■ Records to use:
-.-.-

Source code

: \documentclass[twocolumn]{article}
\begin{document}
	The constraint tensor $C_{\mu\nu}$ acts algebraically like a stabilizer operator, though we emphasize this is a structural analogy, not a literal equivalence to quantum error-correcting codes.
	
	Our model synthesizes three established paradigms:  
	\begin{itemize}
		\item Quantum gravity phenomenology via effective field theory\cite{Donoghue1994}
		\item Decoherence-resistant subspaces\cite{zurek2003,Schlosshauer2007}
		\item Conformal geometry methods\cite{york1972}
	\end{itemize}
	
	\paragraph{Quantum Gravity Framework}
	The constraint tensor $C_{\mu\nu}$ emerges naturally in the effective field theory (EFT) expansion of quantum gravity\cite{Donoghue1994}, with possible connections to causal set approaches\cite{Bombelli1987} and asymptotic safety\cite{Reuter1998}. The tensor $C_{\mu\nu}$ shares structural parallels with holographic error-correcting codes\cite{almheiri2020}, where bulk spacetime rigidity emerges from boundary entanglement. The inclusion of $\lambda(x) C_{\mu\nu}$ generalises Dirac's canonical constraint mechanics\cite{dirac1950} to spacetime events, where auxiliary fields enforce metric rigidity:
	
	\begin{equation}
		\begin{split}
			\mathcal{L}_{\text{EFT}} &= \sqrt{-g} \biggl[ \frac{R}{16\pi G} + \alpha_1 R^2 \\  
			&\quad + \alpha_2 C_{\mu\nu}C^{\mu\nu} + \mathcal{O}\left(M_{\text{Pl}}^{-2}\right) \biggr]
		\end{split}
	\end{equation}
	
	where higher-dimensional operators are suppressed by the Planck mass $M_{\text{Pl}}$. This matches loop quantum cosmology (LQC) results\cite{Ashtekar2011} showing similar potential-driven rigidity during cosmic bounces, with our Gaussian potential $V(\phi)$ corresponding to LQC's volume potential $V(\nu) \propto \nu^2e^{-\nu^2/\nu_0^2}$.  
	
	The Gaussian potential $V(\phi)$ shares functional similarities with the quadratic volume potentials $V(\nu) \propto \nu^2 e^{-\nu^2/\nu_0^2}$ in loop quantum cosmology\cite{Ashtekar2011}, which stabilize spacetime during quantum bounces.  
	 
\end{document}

-.-.-

■ Task objective:
Extract the listing in its entirety, matching it exactly.

■ Exercise answer:
Source code

: \documentclass[twocolumn]{article}
\begin{document}
	The constraint tensor $C_{\mu\nu}$ acts algebraically like a stabilizer operator, though we emphasize this is a structural analogy, not a literal equivalence to quantum error-correcting codes.
	
	Our model synthesizes three established paradigms:  
	\begin{itemize}
		\item Quantum gravity phenomenology via effective field theory\cite{Donoghue1994}
		\item Decoherence-resistant subspaces\cite{zurek2003,Schlosshauer2007}
		\item Conformal geometry methods\cite{york1972}
	\end{itemize}
	
	\paragraph{Quantum Gravity Framework}
	The constraint tensor $C_{\mu\nu}$ emerges naturally in the effective field theory (EFT) expansion of quantum gravity\cite{Donoghue1994}, with possible connections to causal set approaches\cite{Bombelli1987} and asymptotic safety\cite{Reuter1998}. The tensor $C_{\mu\nu}$ shares structural parallels with holographic error-correcting codes\cite{almheiri2020}, where bulk spacetime rigidity emerges from boundary entanglement. The inclusion of $\lambda(x) C_{\mu\nu}$ generalises Dirac's canonical constraint mechanics\cite{dirac1950} to spacetime events, where auxiliary fields enforce metric rigidity:
	
	\begin{equation}
		\begin{split}
			\mathcal{L}_{\text{EFT}} &= \sqrt{-g} \biggl[ \frac{R}{16\pi G} + \alpha_1 R^2 \\  
			&\quad + \alpha_2 C_{\mu\nu}C^{\mu\nu} + \mathcal{O}\left(M_{\text{Pl}}^{-2}\right) \biggr]
		\end{split}
	\end{equation}
	
	where higher-dimensional operators are suppressed by the Planck mass $M_{\text{Pl}}$. This matches loop quantum cosmology (LQC) results\cite{Ashtekar2011} showing similar potential-driven rigidity during cosmic bounces, with our Gaussian potential $V(\phi)$ corresponding to LQC's volume potential $V(\nu) \propto \nu^2e^{-\nu^2/\nu_0^2}$.  
	
	The Gaussian potential $V(\phi)$ shares functional similarities with the quadratic volume potentials $V(\nu) \propto \nu^2 e^{-\nu^2/\nu_0^2}$ in loop quantum cosmology\cite{Ashtekar2011}, which stabilize spacetime during quantum bounces.  
	 
\end{document}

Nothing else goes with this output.